I need to minimize a sum of the form
$$ \arg\min_{y_{1}, y_{2}, y_{3}} \sum_{i} \left( x_{i,1} - \frac {a y_{1} + b y_{3} + x_{i,2} y_{3}} {c y_{2} + b y_{3} + x_{i,3} y_{3}} \right)^2 $$
Where $y_{1}, y_{2}, y_{3}$ are the unknown parameters, and $x_{i,1}, x_{i,2}, x_{i,3}$ are the known data values, different for each $i$. $a, b, c, d$ are known constants.
Is there a way to transform this into a linear least squares problem, and solve it using a closed-form expression?
Let us assume that the model is $$ x_{i,1} = \frac {a y_{1} + b y_{3} + x_{i,2} y_{3}} {c y_{2} + b y_{3} + x_{i,3} y_{3}}$$ It is highly nonlinear and you need reasonable guesses to start the nonlinear regression.
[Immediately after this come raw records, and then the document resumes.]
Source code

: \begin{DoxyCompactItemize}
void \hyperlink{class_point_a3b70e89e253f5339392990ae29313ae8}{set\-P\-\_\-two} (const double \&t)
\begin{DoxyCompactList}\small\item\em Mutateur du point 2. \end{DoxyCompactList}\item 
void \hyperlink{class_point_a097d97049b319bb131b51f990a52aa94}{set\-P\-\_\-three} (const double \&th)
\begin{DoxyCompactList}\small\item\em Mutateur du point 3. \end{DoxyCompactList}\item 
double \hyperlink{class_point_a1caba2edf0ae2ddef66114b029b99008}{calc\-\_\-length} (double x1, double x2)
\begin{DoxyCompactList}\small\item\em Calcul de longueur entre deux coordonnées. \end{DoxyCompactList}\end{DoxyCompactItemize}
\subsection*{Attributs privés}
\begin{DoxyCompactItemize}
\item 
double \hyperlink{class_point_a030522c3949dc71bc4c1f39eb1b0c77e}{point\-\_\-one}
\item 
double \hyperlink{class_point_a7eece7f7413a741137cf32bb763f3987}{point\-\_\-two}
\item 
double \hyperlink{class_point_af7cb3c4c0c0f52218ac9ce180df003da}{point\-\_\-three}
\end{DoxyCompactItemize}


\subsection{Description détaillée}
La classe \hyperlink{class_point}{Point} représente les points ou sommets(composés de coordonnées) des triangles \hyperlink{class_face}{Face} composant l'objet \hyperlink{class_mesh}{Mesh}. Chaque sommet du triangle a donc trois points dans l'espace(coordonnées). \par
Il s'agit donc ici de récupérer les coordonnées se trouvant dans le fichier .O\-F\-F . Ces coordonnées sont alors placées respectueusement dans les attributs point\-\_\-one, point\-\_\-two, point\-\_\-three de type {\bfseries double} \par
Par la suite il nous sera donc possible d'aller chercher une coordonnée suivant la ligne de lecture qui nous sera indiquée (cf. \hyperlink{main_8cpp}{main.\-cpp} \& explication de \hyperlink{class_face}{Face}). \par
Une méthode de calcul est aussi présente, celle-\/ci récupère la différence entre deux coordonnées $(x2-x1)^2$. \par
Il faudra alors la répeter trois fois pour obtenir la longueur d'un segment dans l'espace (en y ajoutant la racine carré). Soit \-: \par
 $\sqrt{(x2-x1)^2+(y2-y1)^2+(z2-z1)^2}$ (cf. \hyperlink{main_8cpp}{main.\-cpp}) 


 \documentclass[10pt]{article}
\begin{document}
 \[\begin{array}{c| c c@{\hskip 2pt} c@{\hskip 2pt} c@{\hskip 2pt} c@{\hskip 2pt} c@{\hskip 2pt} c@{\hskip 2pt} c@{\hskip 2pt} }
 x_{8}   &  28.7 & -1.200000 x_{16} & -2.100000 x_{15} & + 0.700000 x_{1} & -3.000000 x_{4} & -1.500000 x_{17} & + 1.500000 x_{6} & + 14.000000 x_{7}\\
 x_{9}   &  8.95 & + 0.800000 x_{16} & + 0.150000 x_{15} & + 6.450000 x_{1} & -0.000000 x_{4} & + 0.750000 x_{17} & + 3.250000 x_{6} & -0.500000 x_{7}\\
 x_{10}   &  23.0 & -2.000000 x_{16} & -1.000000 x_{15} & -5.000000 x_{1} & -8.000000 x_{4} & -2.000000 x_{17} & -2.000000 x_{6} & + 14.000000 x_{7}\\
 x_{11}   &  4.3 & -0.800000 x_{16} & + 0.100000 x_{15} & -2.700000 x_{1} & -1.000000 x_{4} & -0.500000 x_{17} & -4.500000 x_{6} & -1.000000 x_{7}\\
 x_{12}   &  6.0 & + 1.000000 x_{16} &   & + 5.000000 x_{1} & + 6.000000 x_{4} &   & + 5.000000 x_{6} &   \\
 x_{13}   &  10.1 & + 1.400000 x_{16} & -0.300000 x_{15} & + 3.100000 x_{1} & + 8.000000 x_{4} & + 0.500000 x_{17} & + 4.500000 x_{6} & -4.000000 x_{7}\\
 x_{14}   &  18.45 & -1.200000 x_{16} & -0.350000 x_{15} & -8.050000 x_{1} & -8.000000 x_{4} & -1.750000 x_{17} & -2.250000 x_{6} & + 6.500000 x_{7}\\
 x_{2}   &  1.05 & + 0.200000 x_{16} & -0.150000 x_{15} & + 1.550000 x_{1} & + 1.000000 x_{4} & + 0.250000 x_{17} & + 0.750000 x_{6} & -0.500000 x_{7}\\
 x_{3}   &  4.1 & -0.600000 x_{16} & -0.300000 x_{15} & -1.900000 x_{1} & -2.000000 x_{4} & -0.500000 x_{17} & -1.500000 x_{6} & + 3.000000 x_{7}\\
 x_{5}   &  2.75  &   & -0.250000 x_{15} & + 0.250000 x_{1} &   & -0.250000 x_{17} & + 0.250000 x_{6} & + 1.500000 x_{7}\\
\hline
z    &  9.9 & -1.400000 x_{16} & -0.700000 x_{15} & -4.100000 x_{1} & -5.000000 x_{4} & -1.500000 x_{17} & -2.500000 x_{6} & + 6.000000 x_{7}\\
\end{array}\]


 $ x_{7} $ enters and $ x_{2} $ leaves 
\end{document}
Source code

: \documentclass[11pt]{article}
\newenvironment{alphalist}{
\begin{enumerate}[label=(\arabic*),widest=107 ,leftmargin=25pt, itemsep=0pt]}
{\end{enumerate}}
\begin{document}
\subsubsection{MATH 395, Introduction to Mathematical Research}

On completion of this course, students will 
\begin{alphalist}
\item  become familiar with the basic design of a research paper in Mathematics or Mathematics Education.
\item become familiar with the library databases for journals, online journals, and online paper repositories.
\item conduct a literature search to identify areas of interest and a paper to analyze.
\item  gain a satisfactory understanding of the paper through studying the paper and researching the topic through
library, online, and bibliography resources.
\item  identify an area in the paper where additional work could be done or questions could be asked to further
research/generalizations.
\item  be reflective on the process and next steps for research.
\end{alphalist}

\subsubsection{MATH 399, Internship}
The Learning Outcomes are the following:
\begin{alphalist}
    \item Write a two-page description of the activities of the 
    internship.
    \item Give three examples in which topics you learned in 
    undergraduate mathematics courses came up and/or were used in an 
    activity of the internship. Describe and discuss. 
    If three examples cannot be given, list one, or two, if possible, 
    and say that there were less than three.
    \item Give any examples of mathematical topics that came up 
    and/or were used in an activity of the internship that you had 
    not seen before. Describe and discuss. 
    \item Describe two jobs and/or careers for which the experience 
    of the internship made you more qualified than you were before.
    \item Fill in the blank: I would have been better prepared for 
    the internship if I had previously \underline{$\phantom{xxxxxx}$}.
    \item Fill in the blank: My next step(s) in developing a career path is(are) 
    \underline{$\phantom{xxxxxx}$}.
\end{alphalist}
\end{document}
So, in a first step, consider that the model is $$x_{i,1} (c y_{2} + b y_{3} + x_{i,3} y_{3})=a y_{1} + b y_{3} + x_{i,2} y_{3}$$ and define the residues as $$r_i=(cx_{1,i})y_2+(bx_{1,i}+bx_{1,i}x_{3,i}-b-x_{2,i})y_3-a y_1$$ This is then equivalent to a linear regression problem since you will minimize $$\text{SSQ}=\sum_{i=1}^n r_i^2$$ When solved, you can start the nonlinear regression.